In some ways the debate reflects an age-old question pondered by economists when discussing retail behavior. "If you're a restaurant, are you better off putting yourself across town to get away from competition, or would you be better off being on the same street with all the other restaurants?" asked Austan Goolsbee, professor of economics at the University of Chicago Graduate School of Business. The answer, Mr. Goolsbee said, comes down to a complicated set of tradeoffs between losing sales by being too close to the competition and gaining customers because more people overall are attracted to a concentrated group.

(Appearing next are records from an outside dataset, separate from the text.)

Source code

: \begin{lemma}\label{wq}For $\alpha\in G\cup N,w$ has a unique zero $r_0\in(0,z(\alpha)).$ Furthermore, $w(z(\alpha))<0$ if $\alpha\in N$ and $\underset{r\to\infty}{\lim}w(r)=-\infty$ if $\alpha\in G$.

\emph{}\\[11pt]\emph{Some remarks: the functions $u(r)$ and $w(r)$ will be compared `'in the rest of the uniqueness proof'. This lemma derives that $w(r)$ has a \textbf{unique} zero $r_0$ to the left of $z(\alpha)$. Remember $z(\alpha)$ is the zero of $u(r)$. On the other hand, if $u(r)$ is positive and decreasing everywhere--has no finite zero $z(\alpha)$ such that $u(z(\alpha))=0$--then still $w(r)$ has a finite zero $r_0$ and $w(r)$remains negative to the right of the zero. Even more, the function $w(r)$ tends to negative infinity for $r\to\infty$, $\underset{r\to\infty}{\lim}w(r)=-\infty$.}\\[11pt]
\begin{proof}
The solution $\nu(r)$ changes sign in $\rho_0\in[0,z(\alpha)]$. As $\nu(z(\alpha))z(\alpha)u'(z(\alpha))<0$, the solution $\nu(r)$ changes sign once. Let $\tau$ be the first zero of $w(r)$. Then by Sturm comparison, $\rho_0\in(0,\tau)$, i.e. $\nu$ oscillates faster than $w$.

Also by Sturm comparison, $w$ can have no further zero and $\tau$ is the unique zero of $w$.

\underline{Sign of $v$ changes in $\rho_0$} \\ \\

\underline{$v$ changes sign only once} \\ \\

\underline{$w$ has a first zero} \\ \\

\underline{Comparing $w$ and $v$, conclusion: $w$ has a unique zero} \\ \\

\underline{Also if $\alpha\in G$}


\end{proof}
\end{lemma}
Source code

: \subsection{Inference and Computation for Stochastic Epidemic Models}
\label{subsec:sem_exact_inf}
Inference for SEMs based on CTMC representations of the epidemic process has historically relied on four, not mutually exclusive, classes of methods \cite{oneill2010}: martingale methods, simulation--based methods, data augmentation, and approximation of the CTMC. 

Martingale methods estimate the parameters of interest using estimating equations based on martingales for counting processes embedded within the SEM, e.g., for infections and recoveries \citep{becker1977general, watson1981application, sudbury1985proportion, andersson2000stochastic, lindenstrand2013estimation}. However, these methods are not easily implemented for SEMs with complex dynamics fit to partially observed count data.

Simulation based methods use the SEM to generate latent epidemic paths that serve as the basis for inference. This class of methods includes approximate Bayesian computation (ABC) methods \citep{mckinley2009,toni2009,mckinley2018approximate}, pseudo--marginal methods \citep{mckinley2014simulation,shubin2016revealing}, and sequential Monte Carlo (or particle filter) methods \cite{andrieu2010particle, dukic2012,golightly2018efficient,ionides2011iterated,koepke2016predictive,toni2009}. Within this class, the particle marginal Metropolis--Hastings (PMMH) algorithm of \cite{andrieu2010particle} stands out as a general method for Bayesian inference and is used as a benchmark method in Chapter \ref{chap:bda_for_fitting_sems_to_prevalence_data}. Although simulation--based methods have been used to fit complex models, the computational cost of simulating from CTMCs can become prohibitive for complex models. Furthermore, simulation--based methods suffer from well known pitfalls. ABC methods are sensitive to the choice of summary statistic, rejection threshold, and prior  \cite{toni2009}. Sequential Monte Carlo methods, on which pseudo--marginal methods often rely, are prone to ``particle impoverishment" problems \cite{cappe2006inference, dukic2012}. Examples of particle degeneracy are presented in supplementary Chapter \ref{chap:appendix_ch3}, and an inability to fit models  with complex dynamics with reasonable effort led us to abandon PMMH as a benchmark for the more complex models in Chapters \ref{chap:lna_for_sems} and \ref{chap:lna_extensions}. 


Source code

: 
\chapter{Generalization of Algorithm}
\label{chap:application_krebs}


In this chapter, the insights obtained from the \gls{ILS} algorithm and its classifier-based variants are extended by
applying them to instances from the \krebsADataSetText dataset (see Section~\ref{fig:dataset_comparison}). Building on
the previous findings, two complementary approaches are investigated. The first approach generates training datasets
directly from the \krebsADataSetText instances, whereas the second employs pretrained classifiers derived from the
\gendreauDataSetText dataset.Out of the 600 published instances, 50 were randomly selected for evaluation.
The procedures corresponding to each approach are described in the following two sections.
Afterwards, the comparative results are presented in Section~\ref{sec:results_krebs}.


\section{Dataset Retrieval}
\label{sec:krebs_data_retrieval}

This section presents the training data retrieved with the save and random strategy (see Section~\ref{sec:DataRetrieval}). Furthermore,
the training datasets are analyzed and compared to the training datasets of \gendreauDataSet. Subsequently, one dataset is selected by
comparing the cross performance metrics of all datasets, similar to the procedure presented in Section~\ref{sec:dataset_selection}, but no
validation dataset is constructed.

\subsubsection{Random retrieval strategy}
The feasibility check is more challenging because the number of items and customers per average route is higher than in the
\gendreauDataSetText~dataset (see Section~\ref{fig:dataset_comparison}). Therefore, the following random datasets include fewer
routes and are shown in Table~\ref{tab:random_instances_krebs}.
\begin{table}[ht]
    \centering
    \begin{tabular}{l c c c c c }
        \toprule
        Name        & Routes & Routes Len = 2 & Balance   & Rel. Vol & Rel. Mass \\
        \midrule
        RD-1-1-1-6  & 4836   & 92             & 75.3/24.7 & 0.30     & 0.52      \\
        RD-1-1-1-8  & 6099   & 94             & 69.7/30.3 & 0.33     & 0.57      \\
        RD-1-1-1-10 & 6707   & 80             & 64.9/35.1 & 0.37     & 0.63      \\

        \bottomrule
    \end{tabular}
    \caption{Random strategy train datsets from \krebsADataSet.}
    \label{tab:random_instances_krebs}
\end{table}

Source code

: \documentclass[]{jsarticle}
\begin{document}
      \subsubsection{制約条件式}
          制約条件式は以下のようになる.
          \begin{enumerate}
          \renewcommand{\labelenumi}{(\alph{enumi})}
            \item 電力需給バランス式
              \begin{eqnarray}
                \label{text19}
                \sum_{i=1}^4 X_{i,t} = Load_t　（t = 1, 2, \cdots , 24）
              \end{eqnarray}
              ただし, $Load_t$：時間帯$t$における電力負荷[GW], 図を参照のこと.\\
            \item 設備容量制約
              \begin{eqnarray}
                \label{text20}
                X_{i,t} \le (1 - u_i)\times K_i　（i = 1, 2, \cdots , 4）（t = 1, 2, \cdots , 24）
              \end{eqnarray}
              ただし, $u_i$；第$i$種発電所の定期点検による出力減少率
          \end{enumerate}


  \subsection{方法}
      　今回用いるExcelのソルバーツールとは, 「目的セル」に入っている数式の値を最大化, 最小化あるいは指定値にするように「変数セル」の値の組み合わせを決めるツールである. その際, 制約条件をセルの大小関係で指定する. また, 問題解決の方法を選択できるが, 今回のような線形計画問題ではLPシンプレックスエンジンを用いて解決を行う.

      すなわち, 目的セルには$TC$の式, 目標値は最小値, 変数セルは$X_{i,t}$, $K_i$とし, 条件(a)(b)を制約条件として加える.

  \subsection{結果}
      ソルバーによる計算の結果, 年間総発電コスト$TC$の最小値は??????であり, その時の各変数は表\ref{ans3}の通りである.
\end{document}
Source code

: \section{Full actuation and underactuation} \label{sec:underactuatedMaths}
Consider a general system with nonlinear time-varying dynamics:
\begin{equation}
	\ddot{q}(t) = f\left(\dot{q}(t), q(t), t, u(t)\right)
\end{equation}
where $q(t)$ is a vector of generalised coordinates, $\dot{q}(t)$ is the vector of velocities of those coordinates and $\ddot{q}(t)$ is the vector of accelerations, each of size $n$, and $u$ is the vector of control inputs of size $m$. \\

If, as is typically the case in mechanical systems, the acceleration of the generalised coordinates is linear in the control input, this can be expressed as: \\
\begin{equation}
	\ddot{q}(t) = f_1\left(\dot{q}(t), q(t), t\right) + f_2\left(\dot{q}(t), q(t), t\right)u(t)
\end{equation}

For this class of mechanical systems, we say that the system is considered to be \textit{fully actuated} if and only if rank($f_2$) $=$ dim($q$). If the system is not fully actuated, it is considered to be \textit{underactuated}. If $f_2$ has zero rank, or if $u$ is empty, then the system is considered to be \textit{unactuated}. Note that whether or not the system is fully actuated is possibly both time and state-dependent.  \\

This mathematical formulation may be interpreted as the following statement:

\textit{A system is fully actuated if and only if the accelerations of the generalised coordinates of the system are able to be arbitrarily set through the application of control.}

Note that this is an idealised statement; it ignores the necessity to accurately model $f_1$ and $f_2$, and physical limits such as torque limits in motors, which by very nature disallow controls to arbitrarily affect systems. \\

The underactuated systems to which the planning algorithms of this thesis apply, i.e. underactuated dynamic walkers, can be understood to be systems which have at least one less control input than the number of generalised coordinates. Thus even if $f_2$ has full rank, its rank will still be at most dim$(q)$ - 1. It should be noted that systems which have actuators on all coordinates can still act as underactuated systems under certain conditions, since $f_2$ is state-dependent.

Of course, there's a critical assumption here: That the products are in fact replacements for each other. And that is where things begin to get truly interesting, in a morbid sort of way. Children's fantasy is an excellent example. Prior to the appearance of a certain boy wizard a few years ago, children's fantasy did not get much attention in the publishing hierarchy, despite the long sales records of The Wizard of Oz (and its twenty-odd "sequels") and other examples. It is now a fad, a growth segment in the publishing marketplace—primarily because publishers want to replicate the success of Harry Potter. I suppose that some of this is just corporate politics writ large—back in the 1970s and 1980s, the myth that "nobody ever got fired for buying IBM" among information technology managers has gotten a skewed translation to "nobody ever got fired for acquiring kiddie books with dragons." (It's another way to shift blame onto someone else—it must have been the sales-and-marketing-dorks' fault if I gave them exactly what somebody else had been successful with.) Of course, if the copy is too close one ends up in court… or poisoning the marketplace.


  1. Of course, at least some of this is because publishers try to leverage their size with their lawyers, hoping to intimidate the other side. It reminds me of silverback gorillas at the zoo—and it's just as likely to truly establish (or reinforce) dominance as a bunch of captive males beating their chests.